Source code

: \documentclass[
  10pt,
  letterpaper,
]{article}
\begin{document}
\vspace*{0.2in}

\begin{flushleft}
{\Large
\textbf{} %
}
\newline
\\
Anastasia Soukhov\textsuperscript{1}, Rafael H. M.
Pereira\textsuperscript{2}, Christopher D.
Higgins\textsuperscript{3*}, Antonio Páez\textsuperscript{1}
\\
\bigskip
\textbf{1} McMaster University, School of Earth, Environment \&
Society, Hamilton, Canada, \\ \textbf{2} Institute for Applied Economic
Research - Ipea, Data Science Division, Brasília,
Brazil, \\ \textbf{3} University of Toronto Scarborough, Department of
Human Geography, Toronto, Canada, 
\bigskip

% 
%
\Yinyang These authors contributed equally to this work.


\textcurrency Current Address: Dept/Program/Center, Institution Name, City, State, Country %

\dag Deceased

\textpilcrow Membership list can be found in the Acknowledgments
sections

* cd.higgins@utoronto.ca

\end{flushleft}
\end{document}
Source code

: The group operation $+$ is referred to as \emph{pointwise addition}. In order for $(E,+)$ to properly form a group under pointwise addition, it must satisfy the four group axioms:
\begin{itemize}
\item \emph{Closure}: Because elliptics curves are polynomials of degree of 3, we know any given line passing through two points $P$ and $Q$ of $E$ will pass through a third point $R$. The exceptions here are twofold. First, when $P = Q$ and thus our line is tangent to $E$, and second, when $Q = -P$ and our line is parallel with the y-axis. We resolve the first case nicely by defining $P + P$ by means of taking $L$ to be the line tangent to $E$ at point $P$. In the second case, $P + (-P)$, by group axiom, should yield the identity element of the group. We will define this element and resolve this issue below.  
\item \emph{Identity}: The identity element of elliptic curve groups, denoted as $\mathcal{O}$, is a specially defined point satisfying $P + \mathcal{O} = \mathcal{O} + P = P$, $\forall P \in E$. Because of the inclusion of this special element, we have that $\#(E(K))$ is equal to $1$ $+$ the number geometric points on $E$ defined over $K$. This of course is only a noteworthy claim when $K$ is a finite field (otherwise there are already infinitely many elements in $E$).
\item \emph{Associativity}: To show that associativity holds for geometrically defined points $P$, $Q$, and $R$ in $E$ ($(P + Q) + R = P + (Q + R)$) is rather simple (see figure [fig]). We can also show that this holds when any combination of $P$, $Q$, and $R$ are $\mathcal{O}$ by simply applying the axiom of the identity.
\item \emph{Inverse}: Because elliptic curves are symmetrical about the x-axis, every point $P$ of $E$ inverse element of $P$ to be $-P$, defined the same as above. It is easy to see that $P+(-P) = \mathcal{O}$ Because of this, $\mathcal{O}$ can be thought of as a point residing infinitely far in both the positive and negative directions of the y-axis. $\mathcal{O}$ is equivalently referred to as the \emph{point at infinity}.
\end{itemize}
--
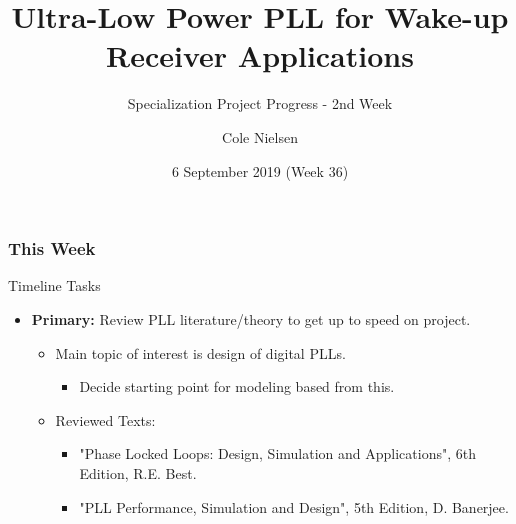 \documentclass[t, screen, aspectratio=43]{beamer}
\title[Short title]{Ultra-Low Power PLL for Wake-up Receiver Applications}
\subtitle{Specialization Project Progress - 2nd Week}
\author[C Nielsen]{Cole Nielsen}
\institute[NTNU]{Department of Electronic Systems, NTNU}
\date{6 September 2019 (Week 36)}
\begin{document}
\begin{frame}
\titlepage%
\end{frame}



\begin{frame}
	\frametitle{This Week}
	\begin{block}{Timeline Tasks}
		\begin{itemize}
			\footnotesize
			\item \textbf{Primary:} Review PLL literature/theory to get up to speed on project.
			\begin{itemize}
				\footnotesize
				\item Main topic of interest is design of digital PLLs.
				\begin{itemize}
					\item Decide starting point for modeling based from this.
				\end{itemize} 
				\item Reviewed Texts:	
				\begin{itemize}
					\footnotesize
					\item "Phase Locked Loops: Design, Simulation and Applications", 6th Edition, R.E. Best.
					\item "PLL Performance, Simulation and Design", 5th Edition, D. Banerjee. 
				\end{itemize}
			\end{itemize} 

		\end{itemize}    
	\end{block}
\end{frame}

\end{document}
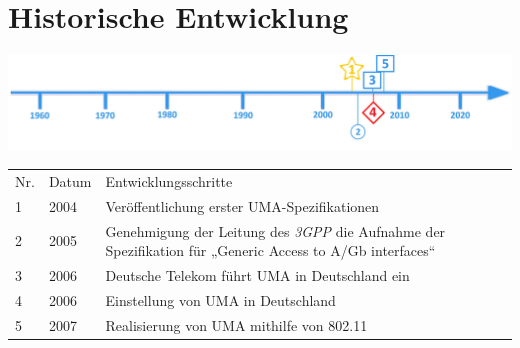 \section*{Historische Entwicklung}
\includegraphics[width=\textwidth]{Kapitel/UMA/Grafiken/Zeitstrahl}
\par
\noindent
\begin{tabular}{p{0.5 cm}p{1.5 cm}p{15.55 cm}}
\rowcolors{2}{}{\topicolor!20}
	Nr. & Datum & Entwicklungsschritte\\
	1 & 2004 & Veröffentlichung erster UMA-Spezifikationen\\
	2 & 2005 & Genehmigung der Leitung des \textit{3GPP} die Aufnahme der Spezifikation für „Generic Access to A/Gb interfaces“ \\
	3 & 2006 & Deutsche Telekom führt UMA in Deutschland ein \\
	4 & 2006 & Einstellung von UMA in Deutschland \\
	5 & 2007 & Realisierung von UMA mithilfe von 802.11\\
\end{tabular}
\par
* * *
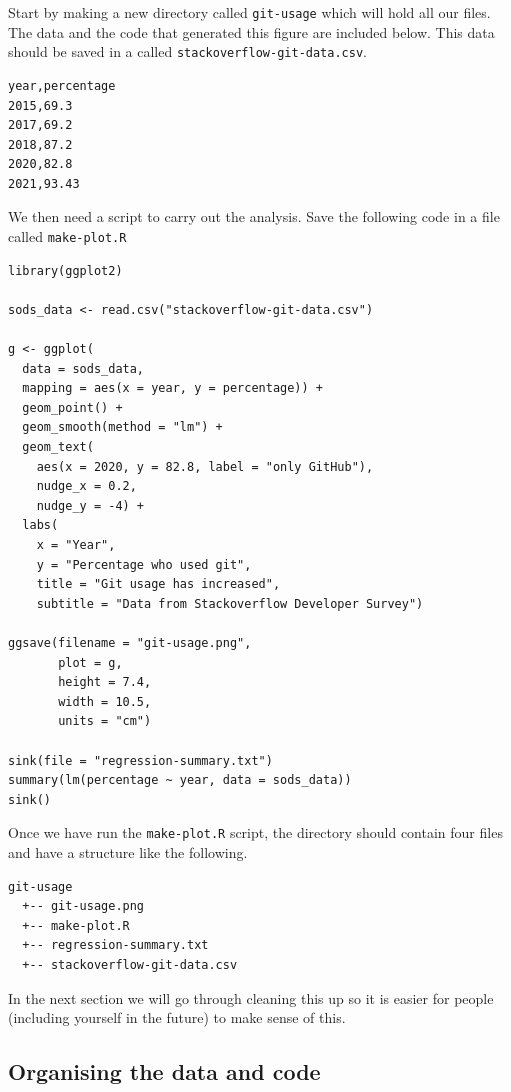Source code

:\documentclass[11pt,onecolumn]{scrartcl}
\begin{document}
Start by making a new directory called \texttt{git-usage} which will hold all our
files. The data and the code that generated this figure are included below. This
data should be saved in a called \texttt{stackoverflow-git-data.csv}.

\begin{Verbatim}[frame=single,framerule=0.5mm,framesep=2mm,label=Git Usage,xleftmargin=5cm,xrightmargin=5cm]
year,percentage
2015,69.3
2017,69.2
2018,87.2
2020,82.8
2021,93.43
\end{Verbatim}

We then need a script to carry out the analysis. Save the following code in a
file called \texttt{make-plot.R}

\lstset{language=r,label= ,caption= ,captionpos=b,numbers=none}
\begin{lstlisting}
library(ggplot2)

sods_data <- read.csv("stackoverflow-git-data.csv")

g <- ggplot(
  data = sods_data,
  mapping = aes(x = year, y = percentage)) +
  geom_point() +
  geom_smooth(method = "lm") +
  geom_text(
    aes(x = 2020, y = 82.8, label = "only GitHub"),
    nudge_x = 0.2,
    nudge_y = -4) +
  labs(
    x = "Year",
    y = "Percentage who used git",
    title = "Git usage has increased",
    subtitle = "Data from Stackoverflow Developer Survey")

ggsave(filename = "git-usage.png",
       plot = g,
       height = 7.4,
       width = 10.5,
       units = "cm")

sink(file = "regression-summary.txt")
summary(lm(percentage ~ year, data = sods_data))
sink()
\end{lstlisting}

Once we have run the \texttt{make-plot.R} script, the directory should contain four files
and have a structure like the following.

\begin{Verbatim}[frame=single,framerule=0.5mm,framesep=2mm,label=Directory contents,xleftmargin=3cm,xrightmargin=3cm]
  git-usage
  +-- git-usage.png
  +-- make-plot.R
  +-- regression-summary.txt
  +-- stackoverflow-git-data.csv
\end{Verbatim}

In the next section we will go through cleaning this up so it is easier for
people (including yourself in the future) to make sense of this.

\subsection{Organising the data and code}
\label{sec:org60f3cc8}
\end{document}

WHAT YOU SHOULD DO => Where a line in the records above contains the string "four", copy that line.

SOLUTION FOR THIS EXERCISE =>
: The group operation $+$ is referred to as \emph{pointwise addition}. In order for $(E,+)$ to properly form a group under pointwise addition, it must satisfy the four group axioms:
Once we have run the \texttt{make-plot.R} script, the directory should contain four files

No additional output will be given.